Crime and Punishment, Royal Lyceum Theatre, Review

Rating (out of 5)
5
Show details
Company
Citizens Theatre and Liverpool Everyman and Playhouse Theatres
Production
Chris Hannan (writer), Domininc Hill (director), Colin Richmond (designer), Chris Davey (lighting designer), Nikola Kodjabashia (composer and sound designer)
Performers
Adam Best (Raskolnikov), Mabel Clements (Nastasya), George Costigan (Porfiry Petrovich / Marmaladov), Ameria Darwish (Dunya), Chris Donald (Skabichevsky / Lebezyatnikov), Ctae Hamer (Alonya / Pulkerhia / Katernia / Darya), Jessica Hardwick (Sonya), John Paul Hurley (Ilya Petrovich), Jack Lord (Luzhin), Obioma Ugoala (Razumikhin)
Running time
150mins

It’s always good to watch theatre companies taking an ambitious turn, and they can hardly come more ambitious than dramatising a novel as large in scope and vision as Fyodor Dostoyevsky’s ‘Crime and Punishment’.
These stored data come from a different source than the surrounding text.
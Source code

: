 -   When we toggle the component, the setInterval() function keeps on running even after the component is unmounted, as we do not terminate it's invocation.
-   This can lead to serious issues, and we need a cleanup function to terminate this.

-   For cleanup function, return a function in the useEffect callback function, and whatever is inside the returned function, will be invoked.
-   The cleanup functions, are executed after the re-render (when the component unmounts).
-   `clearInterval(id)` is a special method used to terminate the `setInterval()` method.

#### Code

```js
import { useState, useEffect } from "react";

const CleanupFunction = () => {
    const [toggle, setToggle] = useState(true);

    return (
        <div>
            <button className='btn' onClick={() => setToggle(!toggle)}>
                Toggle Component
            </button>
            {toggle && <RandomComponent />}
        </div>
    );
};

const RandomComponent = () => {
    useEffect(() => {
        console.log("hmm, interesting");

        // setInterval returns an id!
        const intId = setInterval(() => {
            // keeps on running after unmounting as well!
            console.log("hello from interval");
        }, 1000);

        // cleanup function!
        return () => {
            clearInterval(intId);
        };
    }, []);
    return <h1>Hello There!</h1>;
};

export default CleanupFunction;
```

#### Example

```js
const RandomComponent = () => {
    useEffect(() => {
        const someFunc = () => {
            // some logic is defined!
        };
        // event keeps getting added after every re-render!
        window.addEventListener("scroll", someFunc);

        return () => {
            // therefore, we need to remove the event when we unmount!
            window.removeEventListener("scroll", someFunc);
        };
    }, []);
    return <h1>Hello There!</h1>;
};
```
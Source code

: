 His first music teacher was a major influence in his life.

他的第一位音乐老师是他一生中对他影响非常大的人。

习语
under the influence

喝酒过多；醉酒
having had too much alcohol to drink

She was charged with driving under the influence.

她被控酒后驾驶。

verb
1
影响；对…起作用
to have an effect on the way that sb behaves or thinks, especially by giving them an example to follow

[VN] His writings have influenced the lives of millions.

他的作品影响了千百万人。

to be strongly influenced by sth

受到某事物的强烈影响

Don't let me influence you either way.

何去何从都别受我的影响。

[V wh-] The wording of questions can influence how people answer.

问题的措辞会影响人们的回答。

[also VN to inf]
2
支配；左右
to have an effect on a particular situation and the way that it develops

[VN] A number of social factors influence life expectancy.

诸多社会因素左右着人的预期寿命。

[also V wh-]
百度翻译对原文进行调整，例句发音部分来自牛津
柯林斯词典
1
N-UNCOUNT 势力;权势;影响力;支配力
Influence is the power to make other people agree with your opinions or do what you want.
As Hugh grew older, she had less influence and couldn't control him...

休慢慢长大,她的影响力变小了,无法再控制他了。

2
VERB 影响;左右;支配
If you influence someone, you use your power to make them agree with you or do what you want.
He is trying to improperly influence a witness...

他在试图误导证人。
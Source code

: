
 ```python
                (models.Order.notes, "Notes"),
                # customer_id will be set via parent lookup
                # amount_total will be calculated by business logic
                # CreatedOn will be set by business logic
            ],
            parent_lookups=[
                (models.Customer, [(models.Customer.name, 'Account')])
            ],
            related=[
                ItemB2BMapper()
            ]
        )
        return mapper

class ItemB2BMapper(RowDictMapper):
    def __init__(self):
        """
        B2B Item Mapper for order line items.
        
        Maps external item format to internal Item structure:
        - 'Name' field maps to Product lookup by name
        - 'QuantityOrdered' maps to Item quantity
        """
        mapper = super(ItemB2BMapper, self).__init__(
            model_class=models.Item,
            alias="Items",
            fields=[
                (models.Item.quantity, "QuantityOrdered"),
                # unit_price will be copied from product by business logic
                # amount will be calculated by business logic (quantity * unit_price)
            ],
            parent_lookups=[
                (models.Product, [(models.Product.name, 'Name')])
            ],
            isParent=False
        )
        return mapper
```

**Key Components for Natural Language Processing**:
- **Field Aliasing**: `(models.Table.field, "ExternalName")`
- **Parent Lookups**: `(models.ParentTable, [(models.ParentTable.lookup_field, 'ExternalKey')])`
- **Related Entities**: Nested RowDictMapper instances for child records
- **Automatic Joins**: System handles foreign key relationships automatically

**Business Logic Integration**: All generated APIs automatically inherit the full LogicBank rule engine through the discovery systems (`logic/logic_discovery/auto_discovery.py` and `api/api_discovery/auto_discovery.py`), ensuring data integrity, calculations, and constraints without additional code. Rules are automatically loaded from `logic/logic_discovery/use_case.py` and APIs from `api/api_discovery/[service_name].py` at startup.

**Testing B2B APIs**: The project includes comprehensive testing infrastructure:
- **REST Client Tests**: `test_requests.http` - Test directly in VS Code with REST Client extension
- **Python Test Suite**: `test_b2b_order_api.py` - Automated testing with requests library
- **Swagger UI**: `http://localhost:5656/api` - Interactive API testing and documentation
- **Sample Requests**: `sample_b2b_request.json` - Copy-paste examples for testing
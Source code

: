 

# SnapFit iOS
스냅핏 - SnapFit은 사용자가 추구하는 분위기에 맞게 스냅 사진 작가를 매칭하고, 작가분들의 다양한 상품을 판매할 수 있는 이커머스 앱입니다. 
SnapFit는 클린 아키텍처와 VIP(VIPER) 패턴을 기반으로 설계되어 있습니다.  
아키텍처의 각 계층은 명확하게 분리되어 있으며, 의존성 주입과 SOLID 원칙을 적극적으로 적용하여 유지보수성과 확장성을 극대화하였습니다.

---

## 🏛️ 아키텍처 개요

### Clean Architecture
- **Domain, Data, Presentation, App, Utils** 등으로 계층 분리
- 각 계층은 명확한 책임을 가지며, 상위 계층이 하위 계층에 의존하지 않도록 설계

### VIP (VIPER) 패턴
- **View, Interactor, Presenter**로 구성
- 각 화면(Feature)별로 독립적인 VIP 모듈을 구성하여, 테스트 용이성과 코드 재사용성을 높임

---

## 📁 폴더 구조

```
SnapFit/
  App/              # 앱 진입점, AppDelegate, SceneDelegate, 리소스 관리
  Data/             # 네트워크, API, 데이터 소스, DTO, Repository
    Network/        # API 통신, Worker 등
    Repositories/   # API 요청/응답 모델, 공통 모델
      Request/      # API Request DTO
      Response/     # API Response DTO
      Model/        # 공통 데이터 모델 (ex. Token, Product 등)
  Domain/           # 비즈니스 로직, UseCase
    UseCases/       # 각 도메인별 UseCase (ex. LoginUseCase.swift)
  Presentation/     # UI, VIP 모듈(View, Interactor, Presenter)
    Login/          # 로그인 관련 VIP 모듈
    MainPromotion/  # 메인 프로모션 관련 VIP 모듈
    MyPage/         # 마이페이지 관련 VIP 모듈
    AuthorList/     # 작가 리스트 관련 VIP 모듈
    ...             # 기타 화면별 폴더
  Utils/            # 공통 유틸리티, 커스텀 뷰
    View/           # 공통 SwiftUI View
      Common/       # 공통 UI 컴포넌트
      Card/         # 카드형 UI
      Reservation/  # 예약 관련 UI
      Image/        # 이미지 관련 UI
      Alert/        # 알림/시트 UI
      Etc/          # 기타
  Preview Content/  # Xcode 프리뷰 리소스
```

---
To describe Dostoyevsky’s probably best-known work as an exploration of the mind of a murderer, or a study of the alienating effects of modern urban living would both be trivialisations; our sympathies for all its characters are tempered by the choices they appear to be inexorably drawn to make.

‘Personally, Sir, I prefer the great Russians’ P G Wodehouse’s Jeeves remarks, after enduring an evening watching a light comedy in which his employer, Bertie Wooster, is considering investing. Whether Jeeves would have enjoyed this adaptation of the work of one of his favourite novelists must remain an open question, but this reviewer was certainly impressed.

Adam Best delivers an excellent Raskolnikov, the student turned murderer, justifying his attack on an ageing pawnbroker and her sister as an exercise in breaking societal norms. In this production as in the novel, it is the ‘lesser’ characters who challenge his reversal of morality, as much by their weaknesses as their strengths.

Dominic Hill’s direction produces excellent ensemble work throughout; it’s undoubtedly invidious but also necessary to point up George Costigan’s Marmeladov and Porfiry Petrovich, Jessica Hardwick’s Sonya and Ameira Darwich’s Dunya among a strong and very hard-working cast, who are also given ample opportunity to demonstrate their musical and vocal skills.

Unavoidably, it’s clear that the company have wrestled with what are often seen as the internal contradictions of Dostoyevsky’s moral fable. Chris Hannan’s script does more than justice to the narrative, but like many of us, seems at times to struggle with Dostoyevsky’s particular vision.

If Raskolnikov (whose name, in Russian, suggests ‘schismatic’ or ‘outsider’), is an Everyman is search of ethics, our present sensibilities are disconcerted that he appears to embrace the ‘simple’ Christianity of the teenage prostitute Sonya, ignoring how hard-won and kept this character’s faith is in face of occupational hazard and the selfishness of her parents, the Marmeladovs.

Dostoyevsky is too purposeful an artist to relapse into simplification, however, and ‘Crime and Punishment’ continues and will surely continue to perplex and stimulate in equal measure. It’s a tribute to all concerned that we leave the theatre enriched by the encounter even as we puzzle on its meaning.

At some two and a half hours playing time, this production feels (momentarily) as epic as its subject, but even as we step onto the pavement on an autumnally chilly Edinburgh evening, the rewards remain.

To borrow from Seth Macfarlane’s paraplegic policeman, Joe Swanson, ‘let’s do this’.